If anyone would like to reward a hard working wiki contributor and news blog writer, I think this would be the little item to do it with...
From Tamriel, with love
The Elder Scrolls: Online preorders have begun with both a regular, and “Imperial edition” available. If you buy the digital Imperial edition you get a special horse and the ability to play an Imperial in any alliance. If you get the imperial edition with a box, you get a statute of Molag Bal, a map, and the emperors guide to Tamriel.
All preorders get early access, “Any race in any alliance” (presumably imperial excluded), a scuttler (mud crab) vanity pet, and some treasure maps.
You can find a list of retailers in your country, or buy direct online here.
Their main gripe is, unsurprisingly the subscription fee, and point to many big names trying and failing to make it work.
You will need to both buy the game, and pay for an ongoing subscription to play. You will not need a PS Plus subscription on PS4, no word about Xbox 1.
The Elder Scrolls: Online will be
PC/Mac players will be able to choose which Megaserver they play on (Euro or NorthAm), so we’ll look at setting up some Nukapedian Guilds.
Quakecon is back, and moving to July. If you’re in Dallas, Texas between July 17 and July 20 (or want to be) check out their page on Bethblog here.
There’s no mention of any particular events or announcements yet… But given TES:O should be well launched by then, this could be our time.
Ron, Ron Never changes
Ron Perleman and Amazon present
Ron Perlman is back… on Amazon. He’s working with the bookstore - come - everything store - come - Device maker - come - Media megacorp on a project called “Hand of God”. Deadline reports
Hand Of God centers on the powerful Judge Harris Pernell (Perlman), a hard-living, law-bending married man with a high-end call girl on the side who has a religious awakening and starts having visions and hearing voices through his ventilator-bound son that could be God speaking to him.
Cos we’ve all been there. The project will be directed by World War Z’s Marc Forster, so already has a great pedigree.
My Favourite Android
You can skin your android device for free with this UCCW skin here or upgrade to the paid version with extra colours here (seriously, its a dollar folks).
(Make sure you watch the videos on how you set it up).
what is the most interesting thing of working on the video game industry?
The first thing that comes to mind is that there are always new problems to solve.
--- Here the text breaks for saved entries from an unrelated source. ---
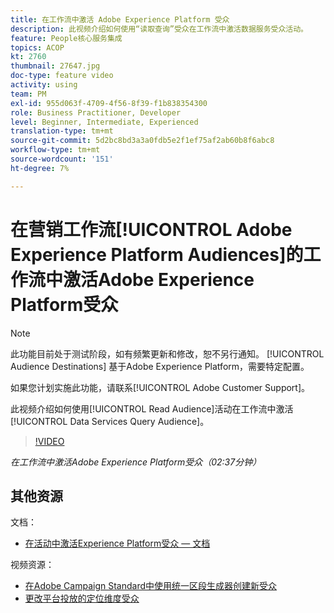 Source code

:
 ```yaml
---
title: 在工作流中激活 Adobe Experience Platform 受众
description: 此视频介绍如何使用“读取查询”受众在工作流中激活数据服务受众活动。
feature: People核心服务集成
topics: ACOP
kt: 2760
thumbnail: 27647.jpg
doc-type: feature video
activity: using
team: PM
exl-id: 955d063f-4709-4f56-8f39-f1b838354300
role: Business Practitioner, Developer
level: Beginner, Intermediate, Experienced
translation-type: tm+mt
source-git-commit: 5d2bc8bd3a3a0fdb5e2f1ef75af2ab60b8f6abc8
workflow-type: tm+mt
source-wordcount: '151'
ht-degree: 7%

---
```


# 在营销工作流[!UICONTROL Adobe Experience Platform Audiences]的工作流中激活Adobe Experience Platform受众

>[!NOTE]
>
>此功能目前处于测试阶段，如有频繁更新和修改，恕不另行通知。 [!UICONTROL Audience Destinations] 基于Adobe Experience Platform，需要特定配置。
>
>如果您计划实施此功能，请联系[!UICONTROL Adobe Customer Support]。

此视频介绍如何使用[!UICONTROL Read Audience]活动在工作流中激活[!UICONTROL Data Services Query Audience]。

>[!VIDEO](https://video.tv.adobe.com/v/27647?quality=12)

*在工作流中激活Adobe Experience Platform受众（02:37分钟）*

## 其他资源

文档：

* [在活动中激活Experience Platform受众 — 文档](https://docs.adobe.com/content/help/en/campaign-standard/using/profiles-and-audiences/working-with-adobe-experience-platform/aep-about-audience-destinations-service.html)

视频资源：

* [在Adobe Campaign Standard中使用统一区段生成器创建新受众](/help/profiles-and-audiences/audience-destinations/creating-audiences-using-segment-builder.md)
* [更改平台投放的定位维度受众](/help/profiles-and-audiences/audience-destinations/changing-targeting-dimension.md)

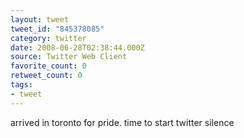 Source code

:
 ```yaml
---
layout: tweet
tweet_id: "845378085"
category: twitter
date: 2008-06-28T02:38:44.000Z
source: Twitter Web Client
favorite_count: 0
retweet_count: 0
tags:
- tweet
---
```


arrived in toronto for pride.  time to start twitter silence
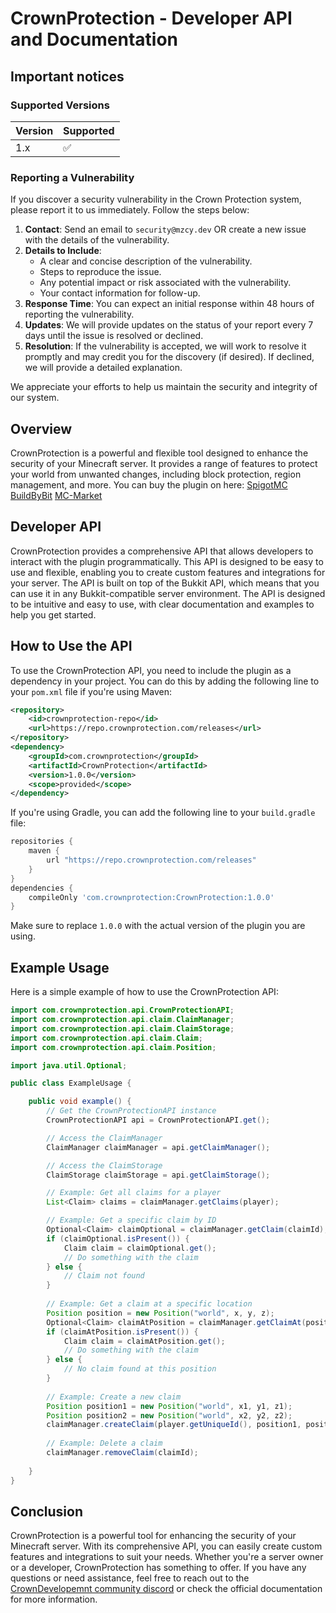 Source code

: # CrownProtection - Developer API and Documentation

## Important notices

### Supported Versions

| Version | Supported          |
| ------- | ------------------ |
| 1.x     | :white_check_mark: |

### Reporting a Vulnerability

If you discover a security vulnerability in the Crown Protection system, please report it to us immediately. Follow the steps below:

1. **Contact**: Send an email to `security@mzcy.dev` OR create a new issue with the details of the vulnerability.
2. **Details to Include**:
   - A clear and concise description of the vulnerability.
   - Steps to reproduce the issue.
   - Any potential impact or risk associated with the vulnerability.
   - Your contact information for follow-up.
3. **Response Time**: You can expect an initial response within 48 hours of reporting the vulnerability.
4. **Updates**: We will provide updates on the status of your report every 7 days until the issue is resolved or declined.
5. **Resolution**: If the vulnerability is accepted, we will work to resolve it promptly and may credit you for the discovery (if desired). If declined, we will provide a detailed explanation.

We appreciate your efforts to help us maintain the security and integrity of our system.

## Overview
CrownProtection is a powerful and flexible tool designed to enhance the security of your Minecraft server. It provides a range of features to protect your world from unwanted changes, including block protection, region management, and more.
You can buy the plugin on here: [SpigotMC](https://www.spigotmc.org/resources/crownprotection.1111111/) [BuildByBit](https://buildbybit.com/resources/crownprotection.1111111/) [MC-Market](https://www.mc-market.org/resources/crownprotection.1111111/) 

## Developer API

CrownProtection provides a comprehensive API that allows developers to interact with the plugin programmatically. This API is designed to be easy to use and flexible, enabling you to create custom features and integrations for your server.
The API is built on top of the Bukkit API, which means that you can use it in any Bukkit-compatible server environment. The API is designed to be intuitive and easy to use, with clear documentation and examples to help you get started.

## How to Use the API
To use the CrownProtection API, you need to include the plugin as a dependency in your project. You can do this by adding the following line to your `pom.xml` file if you're using Maven:

```xml
<repository>
    <id>crownprotection-repo</id>
    <url>https://repo.crownprotection.com/releases</url>
</repository>
<dependency>
    <groupId>com.crownprotection</groupId>
    <artifactId>CrownProtection</artifactId>
    <version>1.0.0</version>
    <scope>provided</scope>
</dependency>
```
If you're using Gradle, you can add the following line to your `build.gradle` file:

```groovy
repositories {
    maven {
        url "https://repo.crownprotection.com/releases"
    }
}
dependencies {
    compileOnly 'com.crownprotection:CrownProtection:1.0.0'
}
```
Make sure to replace `1.0.0` with the actual version of the plugin you are using.

## Example Usage

Here is a simple example of how to use the CrownProtection API:

```java
import com.crownprotection.api.CrownProtectionAPI;
import com.crownprotection.api.claim.ClaimManager;
import com.crownprotection.api.claim.ClaimStorage;
import com.crownprotection.api.claim.Claim;
import com.crownprotection.api.claim.Position;

import java.util.Optional;

public class ExampleUsage {

    public void example() {
        // Get the CrownProtectionAPI instance
        CrownProtectionAPI api = CrownProtectionAPI.get();

        // Access the ClaimManager
        ClaimManager claimManager = api.getClaimManager();

        // Access the ClaimStorage
        ClaimStorage claimStorage = api.getClaimStorage();

        // Example: Get all claims for a player
        List<Claim> claims = claimManager.getClaims(player);

        // Example: Get a specific claim by ID
        Optional<Claim> claimOptional = claimManager.getClaim(claimId);
        if (claimOptional.isPresent()) {
            Claim claim = claimOptional.get();
            // Do something with the claim
        } else {
            // Claim not found
        }
        
        // Example: Get a claim at a specific location
        Position position = new Position("world", x, y, z);
        Optional<Claim> claimAtPosition = claimManager.getClaimAt(position);
        if (claimAtPosition.isPresent()) {
            Claim claim = claimAtPosition.get();
            // Do something with the claim
        } else {
            // No claim found at this position
        }
        
        // Example: Create a new claim
        Position position1 = new Position("world", x1, y1, z1);
        Position position2 = new Position("world", x2, y2, z2);
        claimManager.createClaim(player.getUniqueId(), position1, position2);
        
        // Example: Delete a claim
        claimManager.removeClaim(claimId);
        
    }
}
```

## Conclusion

CrownProtection is a powerful tool for enhancing the security of your Minecraft server. With its comprehensive API, you can easily create custom features and integrations to suit your needs. Whether you're a server owner or a developer, CrownProtection has something to offer.
If you have any questions or need assistance, feel free to reach out to the [CrownDevelopemnt community discord](https://discord.com/invite/bJQRV5GeZg) or check the official documentation for more information.

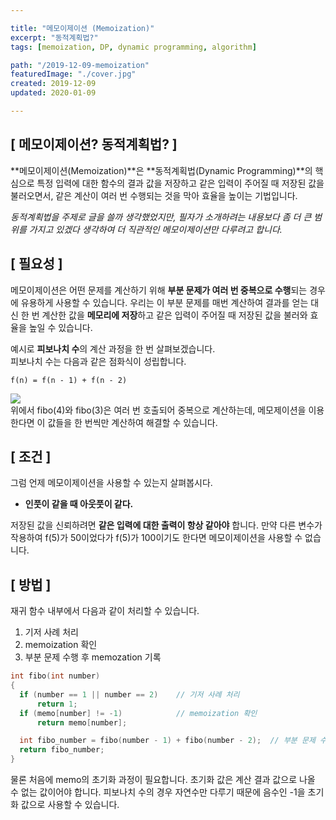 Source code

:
 ```yaml
---

title: "메모이제이션 (Memoization)"
excerpt: "동적계획법?"
tags: [memoization, DP, dynamic programming, algorithm]

path: "/2019-12-09-memoization"
featuredImage: "./cover.jpg"
created: 2019-12-09
updated: 2020-01-09

---
```


## \[ 메모이제이션? 동적계획법? \]  
  **메모이제이션(Memoization)**은 **동적계획법(Dynamic Programming)**의 핵심으로 특정 입력에 대한 함수의 결과 값을 저장하고 같은 입력이 주어질 때 저장된 값을 불러오면서, 같은 계산이 여러 번 수행되는 것을 막아 효율을 높이는 기법입니다.  
  
  *동적계획법을 주제로 글을 쓸까 생각했었지만, 필자가 소개하려는 내용보다 좀 더 큰 범위를 가지고 있겠다 생각하여 더 직관적인 메모이제이션만 다루려고 합니다.*

## \[ 필요성 \]  
  메모이제이션은 어떤 문제를 계산하기 위해 **부분 문제가 여러 번 중복으로 수행**되는 경우에 유용하게 사용할 수 있습니다. 우리는 이 부분 문제를 매번 계산하여 결과를 얻는 대신 한 번 계산한 값을 **메모리에 저장**하고 같은 입력이 주어질 때 저장된 값을 불러와 효율을 높일 수 있습니다.  
  
  예시로 **피보나치 수**의 계산 과정을 한 번 살펴보겠습니다.  
  피보나치 수는 다음과 같은 점화식이 성립합니다.  
  ```
  f(n) = f(n - 1) + f(n - 2)
  ```
  ![]({{site.page_url}}/assets/img/memoization_fibonacci_overlap.png)  
  위에서 fibo(4)와 fibo(3)은 여러 번 호출되어 중복으로 계산하는데, 메모제이션을 이용한다면 이 값들을 한 번씩만 계산하여 해결할 수 있습니다.  
  
  
## \[ 조건 \]
  그럼 언제 메모이제이션을 사용할 수 있는지 살펴봅시다.  
  * **인풋이 같을 때 아웃풋이 같다.**  
  
  저장된 값을 신뢰하려면 **같은 입력에 대한 출력이 항상 같아야** 합니다. 만약 다른 변수가 작용하여 f(5)가 50이었다가 f(5)가 100이기도 한다면 메모이제이션을 사용할 수 없습니다.   
  
## \[ 방법 \]
  재귀 함수 내부에서 다음과 같이 처리할 수 있습니다.  
  1. 기저 사례 처리  
  2. memoization 확인  
  3. 부분 문제 수행 후 memozation 기록  
  
  ``` cpp
int fibo(int number)
{
	if (number == 1 || number == 2)    // 기저 사례 처리
		return 1;
	if (memo[number] != -1)            // memoization 확인
		return memo[number];

	int fibo_number = fibo(number - 1) + fibo(number - 2);	// 부분 문제 수행 후 memozation 기록
	return fibo_number;
}
  ```  
  물론 처음에 memo의 초기화 과정이 필요합니다. 초기화 값은 계산 결과 값으로 나올 수 없는 값이어야 합니다. 피보나치 수의 경우 자연수만 다루기 때문에 음수인 -1을 초기화 값으로 사용할 수 있습니다.  
  
   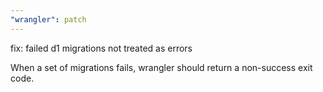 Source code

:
 ```yaml
---
"wrangler": patch
---
```


fix: failed d1 migrations not treated as errors

When a set of migrations fails, wrangler should return a non-success exit code.
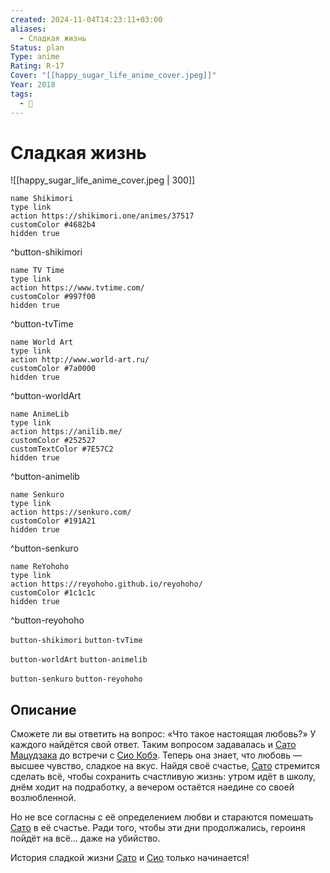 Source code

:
 ```yaml
---
created: 2024-11-04T14:23:11+03:00
aliases:
  - Сладкая жизнь
Status: plan
Type: anime
Rating: R-17
Cover: "[[happy_sugar_life_anime_cover.jpeg]]"
Year: 2018
tags:
  - 🔞
---
```


# Сладкая жизнь

![[happy_sugar_life_anime_cover.jpeg | 300]]

```button
name Shikimori
type link
action https://shikimori.one/animes/37517
customColor #4682b4
hidden true
```
^button-shikimori

```button
name TV Time
type link
action https://www.tvtime.com/
customColor #997f00
hidden true
```
^button-tvTime

```button
name World Art
type link
action http://www.world-art.ru/
customColor #7a0000
hidden true
```
^button-worldArt

```button
name AnimeLib
type link
action https://anilib.me/
customColor #252527
customTextColor #7E57C2
hidden true
```
^button-animelib

```button
name Senkuro
type link
action https://senkuro.com/
customColor #191A21
hidden true
```
^button-senkuro

```button
name ReYohoho
type link
action https://reyohoho.github.io/reyohoho/
customColor #1c1c1c
hidden true
```
^button-reyohoho

`button-shikimori` `button-tvTime`

`button-worldArt` `button-animelib`

`button-senkuro` `button-reyohoho`

## Описание

Сможете ли вы ответить на вопрос: «Что такое настоящая любовь?» У каждого найдётся свой ответ. Таким вопросом задавалась и [Сато Мацудзака](https://shikimori.one/characters/134256-satou-matsuzaka) до встречи с [Сио Кобэ](https://shikimori.one/characters/134257-shio-koube). Теперь она знает, что любовь — высшее чувство, сладкое на вкус. Найдя своё счастье, [Сато](https://shikimori.one/characters/134256-satou-matsuzaka) стремится сделать всё, чтобы сохранить счастливую жизнь: утром идёт в школу, днём ходит на подработку, а вечером остаётся наедине со своей возлюбленной.

Но не все согласны с её определением любви и стараются помешать [Сато](https://shikimori.one/characters/134256-satou-matsuzaka) в её счастье. Ради того, чтобы эти дни продолжались, героиня пойдёт на всё... даже на убийство.

История сладкой жизни [Сато](https://shikimori.one/characters/134256-satou-matsuzaka) и [Сио](https://shikimori.one/characters/134257-shio-koube) только начинается!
I don’t think it will matter how long I do this job. There will always be new problems to solve. The problems may be technical, they might involve gameplay, they might be story problems, or they might be problems with user experience/feeling, but there will always be new problems to solve. Every day.
Would you ever, or have you already, include trans characters in any of your games?
I haven’t developed any trans* characters in the past but if they made sense in a setting and story, sure.
Just in relation to an otherwise irrelevant question, Josh sidelined into this
This is going off tangent a bit, but when I was working with John Gonzalez, who was the creative lead and main story architect for Fallout: New Vegas (and the author of the Survivalist’s journals in Honest Hearts, since I get a lot of questions about that), there were a few things I kept insisting he had to include. One of the major elements was that during the final act of the game, the player had to be directed to interact with actual people (human or otherwise) during the approach to the end of the game.
Whatever chip-inserting, lever-pulling stuff the Courier was involved with took a backseat to interacting with with people in the different factions. I felt that needed to happen so the player would come face-to-face with the actual problems that these folks had. More than the threat of physical destruction, they were worried about other things: their identity, their independence, their sense of purpose. The Courier’s participation in the Second Battle of Hoover Dam was not the end of the game as much as it was the validation stage for all of the choices the player made to reach that point.
And when the slides started showing up, not everything worked out the way the player wanted. A lot of it did — sometimes most of it did — but there were always things that went awry, plans that developed in unexpected ways, characters that went off in their own directions. Not everyone likes that, but I definitely do and I believe that enough players also like it that it was a valid course to take.